===== EXTRACTED ENTRIES

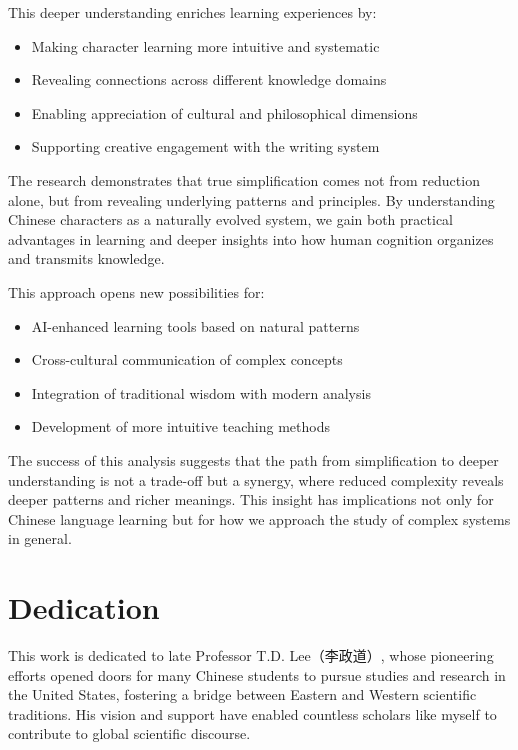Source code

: \documentclass[11pt,letterpaper]{article}
\begin{document}
This deeper understanding enriches learning experiences by: 
\begin{itemize}[nosep,  %
    leftmargin=3em,  %
] 
\item   Making character learning more intuitive and systematic 
\item   Revealing connections across different knowledge domains 
\item   Enabling appreciation of cultural and philosophical dimensions 
\item   Supporting creative engagement with the writing system
\end{itemize}

The research demonstrates that true simplification comes not from
reduction alone, but from revealing underlying patterns and principles.
By understanding Chinese characters as a naturally evolved system, we
gain both practical advantages in learning and deeper insights into how
human cognition organizes and transmits knowledge. 

This approach opens new possibilities for: 

\begin{itemize}[nosep,  %
    leftmargin=3em,  %
] 
\item  AI-enhanced learning tools based on natural patterns 
\item  Cross-cultural communication of complex concepts 
\item  Integration of traditional wisdom with modern analysis 
\item  Development of more intuitive teaching methods
\end{itemize}

The success of this analysis suggests that the path from simplification
to deeper understanding is not a trade-off but a synergy, where reduced
complexity reveals deeper patterns and richer meanings. This insight has
implications not only for Chinese language learning but for how we
approach the study of complex systems in general.

\section{Dedication}\label{dedication}

This work is dedicated to late Professor T.D. Lee（李政道）, whose
pioneering efforts opened doors for many Chinese students to pursue
studies and research in the United States, fostering a bridge between
Eastern and Western scientific traditions. His vision and support have
enabled countless scholars like myself to contribute to global
scientific discourse.
\end{document}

==========

YOUR TASK »
Repeat the line containing "Eastern and Western" and all subsequent lines through the final line of the data, exactly and with no others.

ANSWER BOX »
Eastern and Western scientific traditions. His vision and support have
enabled countless scholars like myself to contribute to global
scientific discourse.
\end{document}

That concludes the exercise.